Gorditas
The lady on the square in front of the cathedral was making gorditas, a gordita being a stuffed tortilla. The whole process, from watching her make them, figuring out what she was putting in them, and finally eating them, was really fun. As my sister, Susie, exclaimed when we drove through the wrought iron gates of LaCaille in Salt Lake City for brunch once,”Oh, I see. It’s not the meal, it’s the experience!”
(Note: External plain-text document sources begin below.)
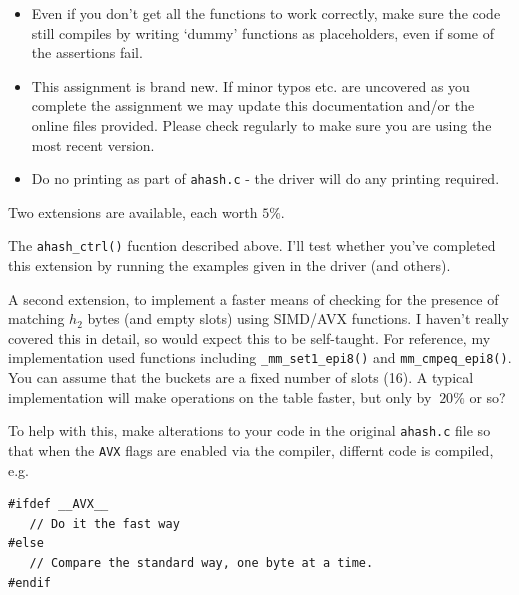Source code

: \begin{exercise}
\begin{itemize}
\item Even if you don't get all the functions to work correctly, make
sure the code still compiles by writing `dummy' functions as placeholders,
even if some of the assertions fail.

\item  This assignment is brand new. If minor typos etc. are uncovered
as you complete the assignment we may update this documentation and/or
the online files provided. Please check regularly to make sure you are
using the most recent version.

\item Do no printing as part of \verb^ahash.c^ - the driver will do any printing required.

\end{itemize}

\vspace*{1ex}

\noindent
Two extensions are available, each worth $5\%$.

\noindent The \verb^ahash_ctrl()^ fucntion described above. I'll
test whether you've completed this extension by running the examples
given in the driver (and others).

\noindent A second extension, to implement a faster means of checking for
the presence of matching $h_2$ bytes (and empty slots) using SIMD/AVX
functions.  I haven't really covered this in detail, so would expect
this to be self-taught.  For reference, my implementation used functions
including  \verb^_mm_set1_epi8()^ and \verb^mm_cmpeq_epi8()^. You can
assume that the buckets are a fixed number of slots (16).  A typical
implementation will make operations on the table faster, but only by
$~20\%$ or so?

\noindent
To help with this, make alterations to your code in the original \verb^ahash.c^ file
so that when the \verb^AVX^ flags are enabled via the compiler, differnt code is
compiled, e.g.
\begin{verbatim}
#ifdef __AVX__
   // Do it the fast way
#else
   // Compare the standard way, one byte at a time.
#endif
\end{verbatim}

\end{exercise}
The gordita lady had a large, bowl-shaped griddle, possibly made from a steel drum and fueled by propane, set up next to a card table, which held all her ingredients. Each gordita was made to order. First, she would take a small fistful of tortilla dough roll it into a ball, and then flatten it in her tortilla press. Then she picked the newly-made tortilla up in her hand and piled whatever fillings you wanted on it. The choices were champillons (a chopped onion and mushroom mixture), chicarones (pork cracklings), chorizo (spicy sausage), minced veal, and requeson, which appeared to be a soft, ricotta-like cheese mixed with cilantro. After the fillings were in place, she brought the edges of the tortilla up and around to seal them all in, then re-flattened the whole thing in the tortilla press before putting it on the griddle to cook. When it was done on both sides, she served it up with shredded cabbage, a little mayo, and some salsa on a plastic plate. You ate it right there, sitting on the chairs she had set up, then handed the plate back to her husband, who wiped it off and put it back on the stack to re-use. All this for 150 pesos ($1.50 American) apiece. And they were delicious!
Swimming with Sea Lions
Yesterday, we took the boat tour around Espiritu Santo, which is the large island four miles out from Playa El Tecolote, where we are staying. There are over 900 islands in the Gulf of California, most of them protected, with limited access, and this is one of them. We went out in a panga with six other people—an Italian couple, a French couple, and a Mexican couple. Our capitan, Jesus, didn’t speak much English, but the Mexican guy, Rene Alejandro, spoke excellent English, which he said he learned growing up in Tijuana and watching American TV and reading comic books, and he translated for us. The island is very wild and desolate, and is uninhabited except for one little area where fisherman live and fish. The highlight of the trip was visiting the sea lion colony on the far side of the island, donning our snorkeling gear, and getting into the water to swim with them. It was a little scary at first, especially when the big males swam by—they are HUGE! They didn’t seem to pay us much notice, but the pups (born last May/June) were very curious. They would swim around and around us, right side up and upside down to view us from all angles, then dart off after a buddy, come back, and repeat the whole process again. After our swim, we motored over to a beautiful little cove for lunch and sunbathing. Lunch was another adventure in eating for us—two kinds of ceviche (fish and shrimp) and pickled marlin. There were also ham and cheese sandwiches on white bread for the timid, but Steve and I both went for the more exotic. It was great!
Today we are just hanging out on our beach, relaxing. We’ve been here a week now, and will probably move on, still heading south, to Los Barilles, tomorrow.